At his inauguration in January, President Trump suggested that his greatest legacy will be that of a peacemaker and uniter. Many Americans voted for the President because they believed he would end U.S. involvement in foreign wars.

Exit polls show that foreign policy issues like the wars in Gaza and Ukraine influenced American voters in 2024. For example, one-third of voters reported that the war in Gaza, “was highly important in their choice of presidential candidate.” In the swing state of Michigan, Muslim voters rejected Harris in favor of third-party candidates or Trump.

the oval office in the white house

Americans are tired of war. As a millennial, my life is bookmarked by the global war on terror, the loud wars in Iraq and Afghanistan, the quiet wars in places like Somalia and Yemen (where U.S drone strikes have killed thousands), and, today, the wars in Ukraine and Gaza. I’ve dedicated my professional life to non-partisan and non-profit work that analyzes the drivers of war and the opportunities for peace.

That work is under attack by the “peace” President. This dismantling of the United States Agency for International Development (USAID), the United States Institute of Peace (USIP), and incoming reports of a diminished State Department are proof that peace is not the priority. All signs point to a continued, escalated, bloated budget for U.S. military spending.

I think it’s important that we think critically about what can feasibly end wars and build peace. It matters how we understand these issues, what we demand of our current elected leaders, and how we choose new leaders in the future.

It starts with these questions.

Do you think we end wars by investing trillions of dollars in military spending?   

Do you think we end wars by systematically gutting the only institutional voices for diplomacy, cooperation, dialogue, and conflict resolution (USAID, USIP, or State)? 

I think this is a recipe for war.

Imagine what the decision-making process is in responding to a security crisis (a good book that shows insight to what this process looks like inside government is Thirteen Days by Robert F. Kennedy).

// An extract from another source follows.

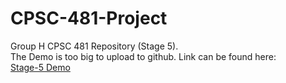 # CPSC-481-Project
Group H CPSC 481 Repository (Stage 5).  
The Demo is too big to upload to github. Link can be found here:  
[Stage-5 Demo](https://uofc-my.sharepoint.com/:v:/g/personal/lucas_longarini_ucalgary_ca/EbKO03IW7lhBklBMZZpeFtABz_hUcDtjOZFr1tVLL0RHMw?e=qd2MdX)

A President brings together top advisors to weigh options. Military leaders come with a litany of military responses. Diplomats come with a litany of diplomatic responses. Usually, the response blends the two approaches.

If we’re only investing in military spending, the scales of the decision-making process are skewed away from diplomacy and other peaceful responses, increasing the probability of war.

Military leaders will come to the table with a vast workforce of analysts, intelligence officers, and strategists creating thoroughly vetted military solutions. They come with $trillions in weapons systems and an expansive global network of more than 800 overseas bases and ships primed for action—the means and capability for fast and deathly force.

Diplomats come to the table with far less: a depleted and demoralized workforce of foreign service officers, isolation from global allies who are less and less likely to play nice with us, the erasure of tools like development assistance and humanitarian aid, and cut-off from global institutions of influence, like the United Nations. They come to the table with fewer viable options.

More simply, when the tool you have is a hammer (the military), everything looks like a nail (a war).

We cannot build peace without the voices for peace in government. We also need strong voices outside of the government to advocate for pro-peace policies. Peace movements, non-profit or non-governmental organizations, and the charitable foundations that support them are all involved in this work. These civil society organizations do more to represent a war-weary American public than a government that cuts all funding for peace.


Kelsey Coolidge is the Director of the War Prevention Initiative of the Jubitz Family Foundation.